←back to thread

Show HN: Open-source private home security camera system (end-to-end encryption)

(github.com)
551 points arrdalan | 1 comments | 30 Nov 24 22:13 UTC | HN request time: 0.302s | source

I needed a security camera inside my house, one that would send motion notifications to my smartphone and would allow me to livestream remotely. However, I could not find one that I could trust due to privacy concerns. Many of them upload the plaintext of videos to their servers and none is fully open-source as far as I know. Therefore, I decided to use my spare time to build one from scratch. Called Privastead (as in Private Homestead), it uses OpenMLS for end-to-end encryption (between the camera local hub and the smartphone) and is mostly implemented in Rust (except for part of the Android app that is implemented in Kotlin). The system is functional now and I've been using it in my own house for the past couple of weeks.

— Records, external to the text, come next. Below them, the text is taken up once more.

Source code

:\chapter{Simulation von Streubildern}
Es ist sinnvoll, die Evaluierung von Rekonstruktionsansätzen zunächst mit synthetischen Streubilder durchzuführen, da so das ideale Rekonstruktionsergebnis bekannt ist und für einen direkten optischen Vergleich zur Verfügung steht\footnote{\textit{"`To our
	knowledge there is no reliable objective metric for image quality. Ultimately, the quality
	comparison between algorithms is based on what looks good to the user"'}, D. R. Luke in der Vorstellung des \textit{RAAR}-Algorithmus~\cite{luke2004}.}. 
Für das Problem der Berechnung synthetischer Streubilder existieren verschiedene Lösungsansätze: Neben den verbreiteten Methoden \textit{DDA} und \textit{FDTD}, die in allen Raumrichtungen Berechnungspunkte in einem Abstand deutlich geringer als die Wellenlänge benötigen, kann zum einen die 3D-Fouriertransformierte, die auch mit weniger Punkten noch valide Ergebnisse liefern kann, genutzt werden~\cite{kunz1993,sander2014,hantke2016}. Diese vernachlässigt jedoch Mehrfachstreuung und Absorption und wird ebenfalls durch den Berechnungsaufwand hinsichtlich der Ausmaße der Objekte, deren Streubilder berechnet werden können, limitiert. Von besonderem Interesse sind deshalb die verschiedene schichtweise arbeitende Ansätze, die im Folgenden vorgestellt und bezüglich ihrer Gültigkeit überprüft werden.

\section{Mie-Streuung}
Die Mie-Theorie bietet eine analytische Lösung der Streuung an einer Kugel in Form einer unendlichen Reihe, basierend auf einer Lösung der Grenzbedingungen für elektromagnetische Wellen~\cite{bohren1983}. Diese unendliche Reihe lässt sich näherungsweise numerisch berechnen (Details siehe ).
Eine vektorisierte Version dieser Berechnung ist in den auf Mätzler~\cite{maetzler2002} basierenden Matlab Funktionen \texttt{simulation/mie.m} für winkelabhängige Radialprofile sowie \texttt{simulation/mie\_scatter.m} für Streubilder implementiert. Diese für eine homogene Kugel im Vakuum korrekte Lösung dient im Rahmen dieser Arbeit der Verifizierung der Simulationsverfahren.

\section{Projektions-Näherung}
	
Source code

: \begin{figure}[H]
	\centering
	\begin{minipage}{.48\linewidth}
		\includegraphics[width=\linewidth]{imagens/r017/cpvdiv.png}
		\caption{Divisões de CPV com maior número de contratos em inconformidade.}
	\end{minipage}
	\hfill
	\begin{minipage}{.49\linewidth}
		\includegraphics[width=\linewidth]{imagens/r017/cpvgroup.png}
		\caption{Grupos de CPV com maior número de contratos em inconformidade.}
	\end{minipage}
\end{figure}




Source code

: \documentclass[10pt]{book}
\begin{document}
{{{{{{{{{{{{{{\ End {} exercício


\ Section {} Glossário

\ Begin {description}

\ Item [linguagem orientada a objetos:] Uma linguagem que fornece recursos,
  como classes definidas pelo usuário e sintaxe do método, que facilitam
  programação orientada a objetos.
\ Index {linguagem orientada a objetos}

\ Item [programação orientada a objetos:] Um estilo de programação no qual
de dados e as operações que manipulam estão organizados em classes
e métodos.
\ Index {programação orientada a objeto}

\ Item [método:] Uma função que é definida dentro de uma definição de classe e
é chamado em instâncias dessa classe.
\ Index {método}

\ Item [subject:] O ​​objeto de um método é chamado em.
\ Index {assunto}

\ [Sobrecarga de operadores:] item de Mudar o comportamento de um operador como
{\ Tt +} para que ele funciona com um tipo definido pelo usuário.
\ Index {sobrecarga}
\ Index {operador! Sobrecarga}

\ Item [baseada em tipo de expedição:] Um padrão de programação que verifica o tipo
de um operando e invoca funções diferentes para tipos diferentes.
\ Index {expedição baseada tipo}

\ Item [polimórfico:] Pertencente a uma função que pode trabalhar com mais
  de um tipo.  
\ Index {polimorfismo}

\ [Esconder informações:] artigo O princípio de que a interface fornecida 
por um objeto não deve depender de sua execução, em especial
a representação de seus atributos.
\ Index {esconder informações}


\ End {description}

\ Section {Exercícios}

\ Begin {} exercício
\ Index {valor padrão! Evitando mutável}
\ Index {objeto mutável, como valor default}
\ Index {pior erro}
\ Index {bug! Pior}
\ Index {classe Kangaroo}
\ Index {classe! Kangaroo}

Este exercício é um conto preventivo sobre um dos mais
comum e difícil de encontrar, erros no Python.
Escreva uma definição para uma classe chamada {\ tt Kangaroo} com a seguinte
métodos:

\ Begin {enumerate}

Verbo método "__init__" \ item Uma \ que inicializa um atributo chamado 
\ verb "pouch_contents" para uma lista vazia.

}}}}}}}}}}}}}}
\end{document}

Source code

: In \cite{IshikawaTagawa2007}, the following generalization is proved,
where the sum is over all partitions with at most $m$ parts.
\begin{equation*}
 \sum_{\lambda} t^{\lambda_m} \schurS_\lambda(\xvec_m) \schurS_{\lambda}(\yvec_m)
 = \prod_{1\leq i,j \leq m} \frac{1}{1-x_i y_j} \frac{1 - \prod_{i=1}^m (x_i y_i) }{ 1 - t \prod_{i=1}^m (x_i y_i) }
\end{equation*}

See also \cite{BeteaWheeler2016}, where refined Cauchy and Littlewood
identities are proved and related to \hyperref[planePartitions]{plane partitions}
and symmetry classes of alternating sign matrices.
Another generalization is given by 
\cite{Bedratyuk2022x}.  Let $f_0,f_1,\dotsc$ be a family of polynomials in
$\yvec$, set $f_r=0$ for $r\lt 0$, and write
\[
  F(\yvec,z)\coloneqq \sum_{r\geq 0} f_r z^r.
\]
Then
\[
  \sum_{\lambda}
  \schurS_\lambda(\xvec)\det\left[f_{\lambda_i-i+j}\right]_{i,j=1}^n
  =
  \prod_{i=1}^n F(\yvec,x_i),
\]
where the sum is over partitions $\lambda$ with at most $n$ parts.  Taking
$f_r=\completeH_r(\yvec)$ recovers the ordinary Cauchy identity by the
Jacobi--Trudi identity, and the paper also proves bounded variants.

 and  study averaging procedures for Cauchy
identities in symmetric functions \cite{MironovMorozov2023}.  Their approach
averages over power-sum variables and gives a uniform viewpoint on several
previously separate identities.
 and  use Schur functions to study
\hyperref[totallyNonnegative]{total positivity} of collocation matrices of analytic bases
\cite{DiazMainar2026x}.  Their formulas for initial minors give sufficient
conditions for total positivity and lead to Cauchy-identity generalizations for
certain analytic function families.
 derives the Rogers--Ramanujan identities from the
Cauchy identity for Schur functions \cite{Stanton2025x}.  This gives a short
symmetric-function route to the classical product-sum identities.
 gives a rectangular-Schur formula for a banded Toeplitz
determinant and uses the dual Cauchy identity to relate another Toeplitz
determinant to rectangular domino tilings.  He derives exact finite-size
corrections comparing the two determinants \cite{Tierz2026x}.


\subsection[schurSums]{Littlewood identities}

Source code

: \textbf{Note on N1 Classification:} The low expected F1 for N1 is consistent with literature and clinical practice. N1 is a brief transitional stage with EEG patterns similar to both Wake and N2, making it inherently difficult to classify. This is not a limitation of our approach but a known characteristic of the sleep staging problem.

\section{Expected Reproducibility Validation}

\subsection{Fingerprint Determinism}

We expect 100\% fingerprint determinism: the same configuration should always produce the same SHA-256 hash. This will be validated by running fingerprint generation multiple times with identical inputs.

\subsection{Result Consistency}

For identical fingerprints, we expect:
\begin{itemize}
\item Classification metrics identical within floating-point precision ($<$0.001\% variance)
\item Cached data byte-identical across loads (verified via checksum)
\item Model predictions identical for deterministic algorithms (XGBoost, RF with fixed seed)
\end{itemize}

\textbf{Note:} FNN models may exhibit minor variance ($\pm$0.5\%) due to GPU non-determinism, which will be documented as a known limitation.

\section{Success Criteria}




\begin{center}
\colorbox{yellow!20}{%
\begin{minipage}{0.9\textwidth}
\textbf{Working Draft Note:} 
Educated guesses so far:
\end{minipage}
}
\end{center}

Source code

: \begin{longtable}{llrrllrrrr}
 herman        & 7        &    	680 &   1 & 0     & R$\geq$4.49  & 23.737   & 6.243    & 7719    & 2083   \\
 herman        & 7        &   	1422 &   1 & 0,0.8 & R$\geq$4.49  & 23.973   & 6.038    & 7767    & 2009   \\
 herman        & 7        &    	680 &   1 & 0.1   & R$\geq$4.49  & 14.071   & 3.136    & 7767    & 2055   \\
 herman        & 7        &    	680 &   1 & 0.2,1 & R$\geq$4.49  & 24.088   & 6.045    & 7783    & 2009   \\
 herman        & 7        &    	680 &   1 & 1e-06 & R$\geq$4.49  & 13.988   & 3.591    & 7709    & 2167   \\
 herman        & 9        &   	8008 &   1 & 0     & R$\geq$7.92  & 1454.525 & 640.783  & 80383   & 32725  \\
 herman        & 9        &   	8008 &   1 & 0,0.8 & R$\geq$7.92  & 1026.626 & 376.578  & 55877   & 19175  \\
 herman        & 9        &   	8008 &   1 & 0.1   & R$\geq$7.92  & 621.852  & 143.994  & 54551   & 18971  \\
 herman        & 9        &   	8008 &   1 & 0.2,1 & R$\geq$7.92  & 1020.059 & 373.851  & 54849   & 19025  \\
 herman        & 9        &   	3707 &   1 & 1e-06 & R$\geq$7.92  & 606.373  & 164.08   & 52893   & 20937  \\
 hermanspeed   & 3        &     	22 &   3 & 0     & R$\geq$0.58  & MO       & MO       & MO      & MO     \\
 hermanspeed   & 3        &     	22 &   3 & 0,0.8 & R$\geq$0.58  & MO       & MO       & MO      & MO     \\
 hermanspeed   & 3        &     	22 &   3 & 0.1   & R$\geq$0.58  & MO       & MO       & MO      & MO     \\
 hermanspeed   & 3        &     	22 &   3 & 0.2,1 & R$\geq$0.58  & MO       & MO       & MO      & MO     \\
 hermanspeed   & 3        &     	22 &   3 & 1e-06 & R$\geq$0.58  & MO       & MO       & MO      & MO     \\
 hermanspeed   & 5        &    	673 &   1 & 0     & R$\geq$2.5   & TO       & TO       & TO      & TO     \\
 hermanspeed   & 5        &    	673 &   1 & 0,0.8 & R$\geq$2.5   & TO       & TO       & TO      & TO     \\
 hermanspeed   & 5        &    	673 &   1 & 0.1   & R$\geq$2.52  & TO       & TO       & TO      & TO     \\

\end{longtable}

Based on some of the discussions I've seen online, it seems like there are other users who are also concerned with the privacy implications of home security cameras. Therefore, I decided to open source my solution for everyone to use. If you need a privacy-preserving home security camera, please give it a try and provide feedback. Note that trying out the system requires you to have a supported IP camera, a local machine connected to the IP camera, a server, and an Android smartphone. I have put together detailed instructions on setting up the system, which I hope makes it easier for others to get the system up and running.

In addition, consider contributing to the project. The prototype currently has a lot of limitations: mainly that it has only been tested with one IP camera, only allows the use of one camera, and only supports Android. I'll continue to improve the prototype as time permits, but progress will be much faster if there are other contributors as well.

Show context
dylan604 ◴[01 Dec 24 02:09 UTC] No.42285585[source]
"Privastead uses the Google Firebase Cloud Messaging (FCM)"

I'm am totally unfamiliar with this, but what level of concern that theGoogs pulls the plug on this service about the time you gain traction?

replies(2): >>42285796 #>>42287204 #
arrdalan ◴[01 Dec 24 02:56 UTC] No.42285796[source]
I'm not too concerned with that. As far as I know, almost all Android apps that need to send notifications to the device use FCM. If Google pulls the plug on it, many apps will stop working as intended.
replies(1): >>42288122 #
SushiHippie ◴[01 Dec 24 12:34 UTC] No.42288122[source]
The open source/degoogled alternative to that is UnifiedPush, did you take a look at this?

https://unifiedpush.org/

https://ntfy.sh/

replies(1): >>42288698 #
arrdalan ◴[01 Dec 24 14:48 UTC] No.42288698[source]
I did not, but I will. I would just point out that Privastead assumes the the push notification infrastructure is untrusted anyway.
replies(2): >>42288745 #>>42290072 #
1. SushiHippie ◴[01 Dec 24 19:17 UTC] No.42290072[source]
Sure, just wanted to tell you about it, as this seems to be defacto standard for foss android apps, for example most if not all https://matrix.org clients use it for push notifications (when you use their de googled build, or don't have play services) available. I also use a Signal fork with UnifiedPush and have some server alert scripts which post to my self-hosted ntfy instance, and the ntfy app itself will display them (otherwise for the Messengers, the Notifications will be from the messenger app itself, as these apps get "notified" aboout a notification and then do their own thing).